-- Opening Marker --

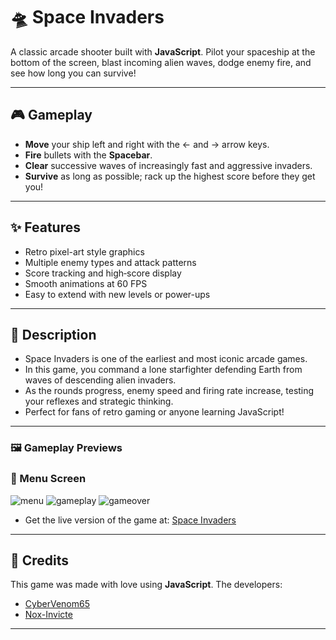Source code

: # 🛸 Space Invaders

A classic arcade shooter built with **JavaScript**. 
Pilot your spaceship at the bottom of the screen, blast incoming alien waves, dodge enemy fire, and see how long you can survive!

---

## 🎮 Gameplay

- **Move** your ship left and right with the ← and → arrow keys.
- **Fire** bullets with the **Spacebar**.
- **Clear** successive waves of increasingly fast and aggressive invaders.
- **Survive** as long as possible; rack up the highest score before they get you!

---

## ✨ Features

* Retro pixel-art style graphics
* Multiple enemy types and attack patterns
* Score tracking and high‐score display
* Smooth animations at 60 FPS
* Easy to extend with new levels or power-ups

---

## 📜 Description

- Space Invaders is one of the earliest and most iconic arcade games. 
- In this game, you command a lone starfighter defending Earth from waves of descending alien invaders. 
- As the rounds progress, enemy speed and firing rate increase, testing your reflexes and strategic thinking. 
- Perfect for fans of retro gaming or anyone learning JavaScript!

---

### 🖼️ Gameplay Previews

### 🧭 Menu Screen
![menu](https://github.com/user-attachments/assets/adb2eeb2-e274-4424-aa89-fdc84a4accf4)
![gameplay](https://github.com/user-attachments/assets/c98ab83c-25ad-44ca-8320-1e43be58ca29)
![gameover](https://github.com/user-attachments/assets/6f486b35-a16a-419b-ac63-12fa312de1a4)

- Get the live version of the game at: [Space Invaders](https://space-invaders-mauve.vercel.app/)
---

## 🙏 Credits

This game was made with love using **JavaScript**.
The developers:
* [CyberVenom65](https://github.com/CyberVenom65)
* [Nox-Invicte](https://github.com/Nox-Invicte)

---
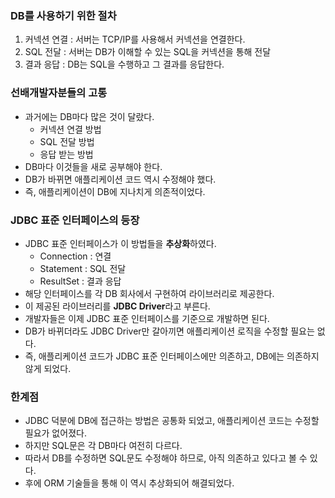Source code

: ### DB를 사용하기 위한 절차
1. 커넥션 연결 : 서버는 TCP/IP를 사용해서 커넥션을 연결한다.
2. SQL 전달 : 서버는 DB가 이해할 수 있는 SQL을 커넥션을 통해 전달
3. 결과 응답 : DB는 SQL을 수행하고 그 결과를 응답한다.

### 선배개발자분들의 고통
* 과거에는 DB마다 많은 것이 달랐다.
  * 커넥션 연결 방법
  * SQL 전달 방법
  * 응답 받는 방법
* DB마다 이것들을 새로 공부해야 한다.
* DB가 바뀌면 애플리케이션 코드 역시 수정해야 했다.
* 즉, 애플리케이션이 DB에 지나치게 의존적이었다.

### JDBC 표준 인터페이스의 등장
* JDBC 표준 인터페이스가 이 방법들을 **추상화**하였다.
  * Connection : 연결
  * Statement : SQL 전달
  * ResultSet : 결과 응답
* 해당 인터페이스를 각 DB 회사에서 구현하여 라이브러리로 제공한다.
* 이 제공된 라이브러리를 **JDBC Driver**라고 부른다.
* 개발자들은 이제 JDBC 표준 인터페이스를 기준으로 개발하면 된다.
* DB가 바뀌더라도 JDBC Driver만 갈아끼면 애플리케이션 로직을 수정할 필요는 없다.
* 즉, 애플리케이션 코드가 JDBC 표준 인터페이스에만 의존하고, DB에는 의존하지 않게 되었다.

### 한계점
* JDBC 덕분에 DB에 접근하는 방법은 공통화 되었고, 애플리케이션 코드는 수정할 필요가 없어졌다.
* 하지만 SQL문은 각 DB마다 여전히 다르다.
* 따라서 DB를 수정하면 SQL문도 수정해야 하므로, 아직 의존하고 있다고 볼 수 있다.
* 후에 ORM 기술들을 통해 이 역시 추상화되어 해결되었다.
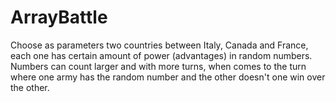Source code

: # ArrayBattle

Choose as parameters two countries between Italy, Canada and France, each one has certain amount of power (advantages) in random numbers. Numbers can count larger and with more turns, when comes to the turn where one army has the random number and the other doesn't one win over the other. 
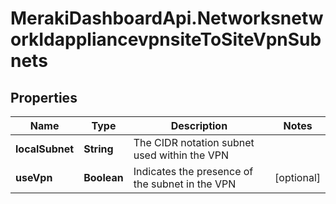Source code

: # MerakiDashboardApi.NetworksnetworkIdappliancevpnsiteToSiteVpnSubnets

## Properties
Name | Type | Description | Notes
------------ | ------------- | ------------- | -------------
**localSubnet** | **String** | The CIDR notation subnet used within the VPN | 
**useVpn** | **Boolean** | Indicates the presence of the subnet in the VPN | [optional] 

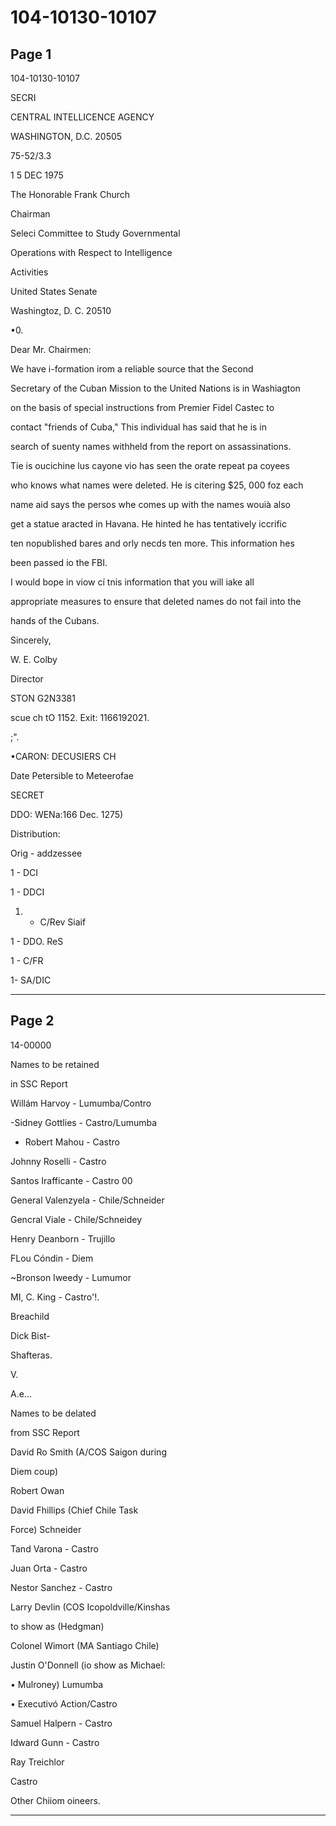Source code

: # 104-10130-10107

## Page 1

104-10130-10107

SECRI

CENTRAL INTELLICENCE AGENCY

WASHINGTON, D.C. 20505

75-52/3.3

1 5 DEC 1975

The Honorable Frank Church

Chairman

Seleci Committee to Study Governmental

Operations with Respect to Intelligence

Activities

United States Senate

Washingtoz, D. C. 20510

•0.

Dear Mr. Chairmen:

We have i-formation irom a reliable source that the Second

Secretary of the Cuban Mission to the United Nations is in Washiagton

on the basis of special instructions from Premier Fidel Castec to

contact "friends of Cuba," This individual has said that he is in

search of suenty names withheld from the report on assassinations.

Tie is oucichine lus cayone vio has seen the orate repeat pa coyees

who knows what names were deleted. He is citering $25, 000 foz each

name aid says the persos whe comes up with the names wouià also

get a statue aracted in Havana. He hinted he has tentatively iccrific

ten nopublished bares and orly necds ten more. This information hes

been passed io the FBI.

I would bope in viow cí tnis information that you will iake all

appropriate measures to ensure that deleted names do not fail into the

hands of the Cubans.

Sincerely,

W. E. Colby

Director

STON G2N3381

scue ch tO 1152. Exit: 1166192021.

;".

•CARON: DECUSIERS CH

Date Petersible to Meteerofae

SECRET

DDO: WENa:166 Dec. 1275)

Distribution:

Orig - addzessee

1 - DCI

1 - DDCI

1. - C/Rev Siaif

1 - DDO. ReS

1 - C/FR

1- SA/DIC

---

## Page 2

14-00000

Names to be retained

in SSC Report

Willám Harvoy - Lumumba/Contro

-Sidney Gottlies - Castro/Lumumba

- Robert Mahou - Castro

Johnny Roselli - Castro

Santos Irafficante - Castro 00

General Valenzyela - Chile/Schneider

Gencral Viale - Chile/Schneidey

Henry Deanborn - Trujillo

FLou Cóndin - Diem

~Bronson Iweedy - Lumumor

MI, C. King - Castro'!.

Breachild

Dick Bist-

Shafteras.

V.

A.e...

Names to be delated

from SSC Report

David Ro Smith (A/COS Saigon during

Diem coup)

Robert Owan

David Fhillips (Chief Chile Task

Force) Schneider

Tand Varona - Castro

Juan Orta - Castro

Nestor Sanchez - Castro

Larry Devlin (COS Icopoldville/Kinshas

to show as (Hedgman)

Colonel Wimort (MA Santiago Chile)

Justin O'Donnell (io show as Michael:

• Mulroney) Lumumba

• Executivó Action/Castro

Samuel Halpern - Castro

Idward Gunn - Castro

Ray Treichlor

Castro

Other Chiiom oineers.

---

-- Closing Marker --

◆ EXERCISE AIM ◆
Once more, please print all the lines above exactly, without their pictures.

◆ SOLUTION FOR THIS TASK ◆
Source code

: # 🛸 Space Invaders

A classic arcade shooter built with **JavaScript**. 
Pilot your spaceship at the bottom of the screen, blast incoming alien waves, dodge enemy fire, and see how long you can survive!

---

## 🎮 Gameplay

- **Move** your ship left and right with the ← and → arrow keys.
- **Fire** bullets with the **Spacebar**.
- **Clear** successive waves of increasingly fast and aggressive invaders.
- **Survive** as long as possible; rack up the highest score before they get you!

---

## ✨ Features

* Retro pixel-art style graphics
* Multiple enemy types and attack patterns
* Score tracking and high‐score display
* Smooth animations at 60 FPS
* Easy to extend with new levels or power-ups

---

## 📜 Description

- Space Invaders is one of the earliest and most iconic arcade games. 
- In this game, you command a lone starfighter defending Earth from waves of descending alien invaders. 
- As the rounds progress, enemy speed and firing rate increase, testing your reflexes and strategic thinking. 
- Perfect for fans of retro gaming or anyone learning JavaScript!

---

### 🖼️ Gameplay Previews

### 🧭 Menu Screen
![menu](https://github.com/user-attachments/assets/adb2eeb2-e274-4424-aa89-fdc84a4accf4)
![gameplay](https://github.com/user-attachments/assets/c98ab83c-25ad-44ca-8320-1e43be58ca29)
![gameover](https://github.com/user-attachments/assets/6f486b35-a16a-419b-ac63-12fa312de1a4)

- Get the live version of the game at: [Space Invaders](https://space-invaders-mauve.vercel.app/)
---

## 🙏 Credits

This game was made with love using **JavaScript**.
The developers:
* [CyberVenom65](https://github.com/CyberVenom65)
* [Nox-Invicte](https://github.com/Nox-Invicte)

---
Source code

: ### DB를 사용하기 위한 절차
1. 커넥션 연결 : 서버는 TCP/IP를 사용해서 커넥션을 연결한다.
2. SQL 전달 : 서버는 DB가 이해할 수 있는 SQL을 커넥션을 통해 전달
3. 결과 응답 : DB는 SQL을 수행하고 그 결과를 응답한다.

### 선배개발자분들의 고통
* 과거에는 DB마다 많은 것이 달랐다.
  * 커넥션 연결 방법
  * SQL 전달 방법
  * 응답 받는 방법
* DB마다 이것들을 새로 공부해야 한다.
* DB가 바뀌면 애플리케이션 코드 역시 수정해야 했다.
* 즉, 애플리케이션이 DB에 지나치게 의존적이었다.

### JDBC 표준 인터페이스의 등장
* JDBC 표준 인터페이스가 이 방법들을 **추상화**하였다.
  * Connection : 연결
  * Statement : SQL 전달
  * ResultSet : 결과 응답
* 해당 인터페이스를 각 DB 회사에서 구현하여 라이브러리로 제공한다.
* 이 제공된 라이브러리를 **JDBC Driver**라고 부른다.
* 개발자들은 이제 JDBC 표준 인터페이스를 기준으로 개발하면 된다.
* DB가 바뀌더라도 JDBC Driver만 갈아끼면 애플리케이션 로직을 수정할 필요는 없다.
* 즉, 애플리케이션 코드가 JDBC 표준 인터페이스에만 의존하고, DB에는 의존하지 않게 되었다.

### 한계점
* JDBC 덕분에 DB에 접근하는 방법은 공통화 되었고, 애플리케이션 코드는 수정할 필요가 없어졌다.
* 하지만 SQL문은 각 DB마다 여전히 다르다.
* 따라서 DB를 수정하면 SQL문도 수정해야 하므로, 아직 의존하고 있다고 볼 수 있다.
* 후에 ORM 기술들을 통해 이 역시 추상화되어 해결되었다.
Source code

: # ArrayBattle

Choose as parameters two countries between Italy, Canada and France, each one has certain amount of power (advantages) in random numbers. Numbers can count larger and with more turns, when comes to the turn where one army has the random number and the other doesn't one win over the other. 
Source code

: # MerakiDashboardApi.NetworksnetworkIdappliancevpnsiteToSiteVpnSubnets

## Properties
Name | Type | Description | Notes
------------ | ------------- | ------------- | -------------
**localSubnet** | **String** | The CIDR notation subnet used within the VPN | 
**useVpn** | **Boolean** | Indicates the presence of the subnet in the VPN | [optional] 

Source code

: # 104-10130-10107

## Page 1

104-10130-10107

SECRI

CENTRAL INTELLICENCE AGENCY

WASHINGTON, D.C. 20505

75-52/3.3

1 5 DEC 1975

The Honorable Frank Church

Chairman

Seleci Committee to Study Governmental

Operations with Respect to Intelligence

Activities

United States Senate

Washingtoz, D. C. 20510

•0.

Dear Mr. Chairmen:

We have i-formation irom a reliable source that the Second

Secretary of the Cuban Mission to the United Nations is in Washiagton

on the basis of special instructions from Premier Fidel Castec to

contact "friends of Cuba," This individual has said that he is in

search of suenty names withheld from the report on assassinations.

Tie is oucichine lus cayone vio has seen the orate repeat pa coyees

who knows what names were deleted. He is citering $25, 000 foz each

name aid says the persos whe comes up with the names wouià also

get a statue aracted in Havana. He hinted he has tentatively iccrific

ten nopublished bares and orly necds ten more. This information hes

been passed io the FBI.

I would bope in viow cí tnis information that you will iake all

appropriate measures to ensure that deleted names do not fail into the

hands of the Cubans.

Sincerely,

W. E. Colby

Director

STON G2N3381

scue ch tO 1152. Exit: 1166192021.

;".

•CARON: DECUSIERS CH

Date Petersible to Meteerofae

SECRET

DDO: WENa:166 Dec. 1275)

Distribution:

Orig - addzessee

1 - DCI

1 - DDCI

1. - C/Rev Siaif

1 - DDO. ReS

1 - C/FR

1- SA/DIC

---

## Page 2

14-00000

Names to be retained

in SSC Report

Willám Harvoy - Lumumba/Contro

-Sidney Gottlies - Castro/Lumumba

- Robert Mahou - Castro

Johnny Roselli - Castro

Santos Irafficante - Castro 00

General Valenzyela - Chile/Schneider

Gencral Viale - Chile/Schneidey

Henry Deanborn - Trujillo

FLou Cóndin - Diem

~Bronson Iweedy - Lumumor

MI, C. King - Castro'!.

Breachild

Dick Bist-

Shafteras.

V.

A.e...

Names to be delated

from SSC Report

David Ro Smith (A/COS Saigon during

Diem coup)

Robert Owan

David Fhillips (Chief Chile Task

Force) Schneider

Tand Varona - Castro

Juan Orta - Castro

Nestor Sanchez - Castro

Larry Devlin (COS Icopoldville/Kinshas

to show as (Hedgman)

Colonel Wimort (MA Santiago Chile)

Justin O'Donnell (io show as Michael:

• Mulroney) Lumumba

• Executivó Action/Castro

Samuel Halpern - Castro

Idward Gunn - Castro

Ray Treichlor

Castro

Other Chiiom oineers.

---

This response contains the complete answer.